> _RAW DATA_:
§

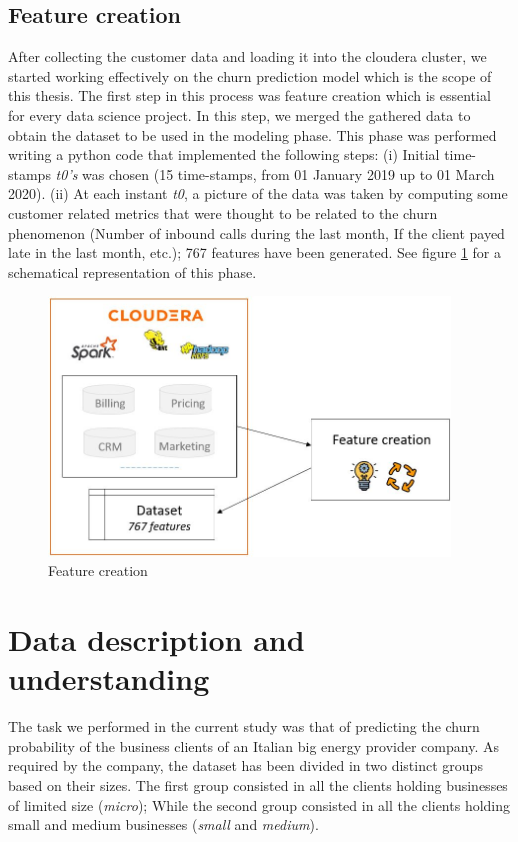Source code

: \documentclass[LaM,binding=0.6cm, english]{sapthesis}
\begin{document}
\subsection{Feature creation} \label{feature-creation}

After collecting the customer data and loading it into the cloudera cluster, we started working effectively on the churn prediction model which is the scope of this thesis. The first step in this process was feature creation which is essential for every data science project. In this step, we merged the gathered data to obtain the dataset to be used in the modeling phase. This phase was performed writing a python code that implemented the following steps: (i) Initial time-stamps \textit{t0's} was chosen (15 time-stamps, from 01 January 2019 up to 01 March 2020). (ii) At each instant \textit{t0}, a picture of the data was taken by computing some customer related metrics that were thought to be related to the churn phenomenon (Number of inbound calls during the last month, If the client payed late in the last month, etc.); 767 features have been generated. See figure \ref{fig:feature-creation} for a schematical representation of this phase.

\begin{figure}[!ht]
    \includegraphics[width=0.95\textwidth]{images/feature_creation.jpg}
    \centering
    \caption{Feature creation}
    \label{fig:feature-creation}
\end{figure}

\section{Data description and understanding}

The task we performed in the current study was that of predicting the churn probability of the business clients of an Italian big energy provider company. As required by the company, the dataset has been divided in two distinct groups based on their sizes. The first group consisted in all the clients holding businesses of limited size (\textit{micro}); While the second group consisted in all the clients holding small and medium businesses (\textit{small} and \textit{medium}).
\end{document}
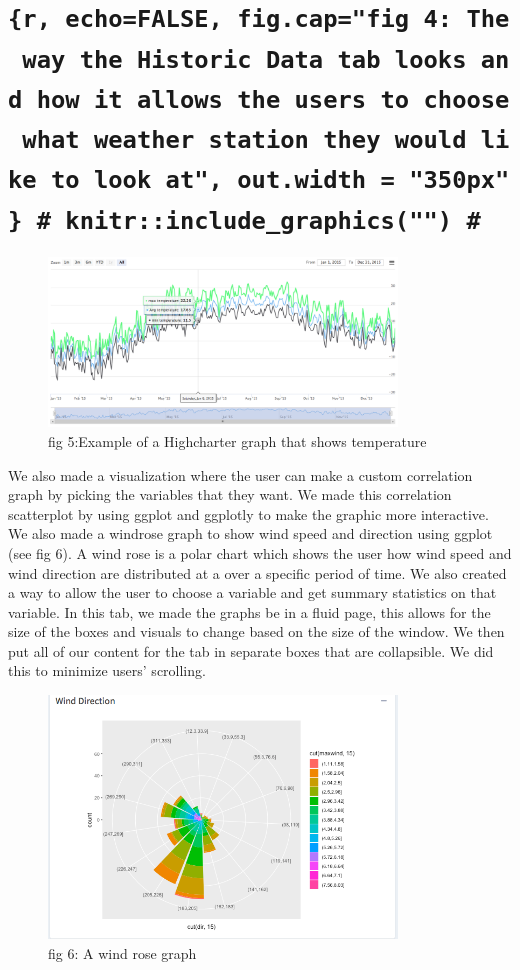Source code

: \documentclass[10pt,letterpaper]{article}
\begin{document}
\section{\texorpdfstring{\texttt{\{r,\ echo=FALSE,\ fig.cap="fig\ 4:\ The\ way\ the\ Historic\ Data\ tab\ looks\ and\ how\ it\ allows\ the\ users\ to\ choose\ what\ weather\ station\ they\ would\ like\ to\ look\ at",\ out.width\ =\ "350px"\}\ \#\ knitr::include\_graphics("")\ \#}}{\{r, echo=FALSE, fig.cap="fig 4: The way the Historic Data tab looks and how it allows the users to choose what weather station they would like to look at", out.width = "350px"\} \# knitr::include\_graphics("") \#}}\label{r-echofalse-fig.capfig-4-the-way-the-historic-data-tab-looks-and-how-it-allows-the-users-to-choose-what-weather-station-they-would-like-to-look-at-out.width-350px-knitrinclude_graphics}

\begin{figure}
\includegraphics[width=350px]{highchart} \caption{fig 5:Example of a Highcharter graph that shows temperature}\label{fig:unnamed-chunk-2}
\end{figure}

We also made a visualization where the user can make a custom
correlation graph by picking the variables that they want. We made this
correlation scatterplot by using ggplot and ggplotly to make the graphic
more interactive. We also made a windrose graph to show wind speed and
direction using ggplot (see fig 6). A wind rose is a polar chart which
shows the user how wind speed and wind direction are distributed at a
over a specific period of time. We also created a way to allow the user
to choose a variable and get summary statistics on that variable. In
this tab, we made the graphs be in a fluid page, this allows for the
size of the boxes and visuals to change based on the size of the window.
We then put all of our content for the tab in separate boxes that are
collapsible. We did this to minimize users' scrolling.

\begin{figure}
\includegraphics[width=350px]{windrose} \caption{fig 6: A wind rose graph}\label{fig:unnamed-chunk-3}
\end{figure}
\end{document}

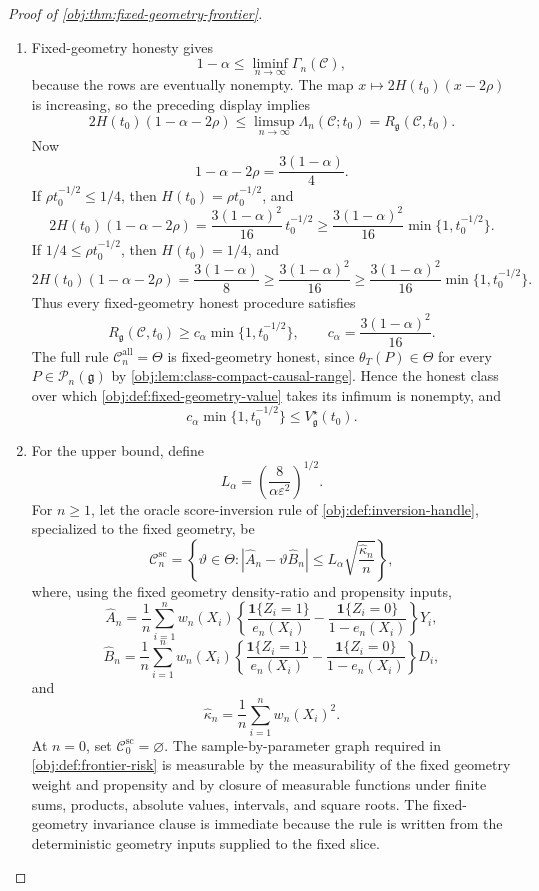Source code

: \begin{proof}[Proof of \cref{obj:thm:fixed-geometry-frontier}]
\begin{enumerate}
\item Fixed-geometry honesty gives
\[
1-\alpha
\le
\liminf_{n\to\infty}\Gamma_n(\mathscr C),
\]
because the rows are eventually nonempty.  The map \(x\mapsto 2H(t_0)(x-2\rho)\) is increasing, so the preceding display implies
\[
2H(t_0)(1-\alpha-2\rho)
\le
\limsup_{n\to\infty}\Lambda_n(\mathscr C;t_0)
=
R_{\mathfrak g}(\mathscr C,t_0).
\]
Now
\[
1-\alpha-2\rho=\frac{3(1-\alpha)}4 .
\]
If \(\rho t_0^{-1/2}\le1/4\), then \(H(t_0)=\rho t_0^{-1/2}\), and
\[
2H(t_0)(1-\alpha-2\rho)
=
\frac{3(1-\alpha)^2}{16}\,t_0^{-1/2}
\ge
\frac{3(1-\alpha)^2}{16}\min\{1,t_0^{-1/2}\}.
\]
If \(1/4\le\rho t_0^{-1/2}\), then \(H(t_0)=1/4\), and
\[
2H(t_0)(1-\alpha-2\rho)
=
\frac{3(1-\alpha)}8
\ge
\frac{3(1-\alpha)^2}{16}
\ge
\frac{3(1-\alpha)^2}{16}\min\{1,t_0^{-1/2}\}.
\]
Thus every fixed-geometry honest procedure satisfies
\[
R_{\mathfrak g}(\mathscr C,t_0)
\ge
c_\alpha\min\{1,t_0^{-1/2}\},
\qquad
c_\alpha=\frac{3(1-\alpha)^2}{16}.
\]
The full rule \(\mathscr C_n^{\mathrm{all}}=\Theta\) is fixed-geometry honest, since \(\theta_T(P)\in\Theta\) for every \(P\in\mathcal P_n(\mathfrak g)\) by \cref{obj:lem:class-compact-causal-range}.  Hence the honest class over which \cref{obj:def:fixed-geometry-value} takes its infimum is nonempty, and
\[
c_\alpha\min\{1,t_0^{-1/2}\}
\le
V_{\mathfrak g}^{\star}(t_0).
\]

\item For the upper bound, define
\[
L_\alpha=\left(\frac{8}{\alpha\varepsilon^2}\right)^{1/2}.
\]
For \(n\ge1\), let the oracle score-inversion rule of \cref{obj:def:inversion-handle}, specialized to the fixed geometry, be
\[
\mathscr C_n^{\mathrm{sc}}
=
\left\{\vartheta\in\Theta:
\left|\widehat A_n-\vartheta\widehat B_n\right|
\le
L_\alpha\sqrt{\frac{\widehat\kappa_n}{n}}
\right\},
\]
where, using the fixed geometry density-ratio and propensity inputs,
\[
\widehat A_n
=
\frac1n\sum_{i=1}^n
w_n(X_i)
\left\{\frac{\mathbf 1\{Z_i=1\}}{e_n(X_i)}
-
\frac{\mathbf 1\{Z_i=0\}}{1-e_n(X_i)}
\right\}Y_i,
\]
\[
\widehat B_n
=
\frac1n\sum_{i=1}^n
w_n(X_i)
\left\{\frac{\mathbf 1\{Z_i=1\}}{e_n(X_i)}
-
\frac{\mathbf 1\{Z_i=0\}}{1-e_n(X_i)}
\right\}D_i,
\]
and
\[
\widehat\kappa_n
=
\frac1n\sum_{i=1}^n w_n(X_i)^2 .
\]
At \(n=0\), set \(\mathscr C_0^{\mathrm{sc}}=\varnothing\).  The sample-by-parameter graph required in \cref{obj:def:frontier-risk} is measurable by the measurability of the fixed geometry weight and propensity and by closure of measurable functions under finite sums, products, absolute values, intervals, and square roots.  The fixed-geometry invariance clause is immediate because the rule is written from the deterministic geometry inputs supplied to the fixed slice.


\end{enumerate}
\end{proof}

§

> _WHAT THE EXERCISE ASKS_: Look through the listing above and copy each line where the string "from" occurs.

> _EXERCISE RESPONSE_:
After collecting the customer data and loading it into the cloudera cluster, we started working effectively on the churn prediction model which is the scope of this thesis. The first step in this process was feature creation which is essential for every data science project. In this step, we merged the gathered data to obtain the dataset to be used in the modeling phase. This phase was performed writing a python code that implemented the following steps: (i) Initial time-stamps \textit{t0's} was chosen (15 time-stamps, from 01 January 2019 up to 01 March 2020). (ii) At each instant \textit{t0}, a picture of the data was taken by computing some customer related metrics that were thought to be related to the churn phenomenon (Number of inbound calls during the last month, If the client payed late in the last month, etc.); 767 features have been generated. See figure \ref{fig:feature-creation} for a schematical representation of this phase.
At \(n=0\), set \(\mathscr C_0^{\mathrm{sc}}=\varnothing\).  The sample-by-parameter graph required in \cref{obj:def:frontier-risk} is measurable by the measurability of the fixed geometry weight and propensity and by closure of measurable functions under finite sums, products, absolute values, intervals, and square roots.  The fixed-geometry invariance clause is immediate because the rule is written from the deterministic geometry inputs supplied to the fixed slice.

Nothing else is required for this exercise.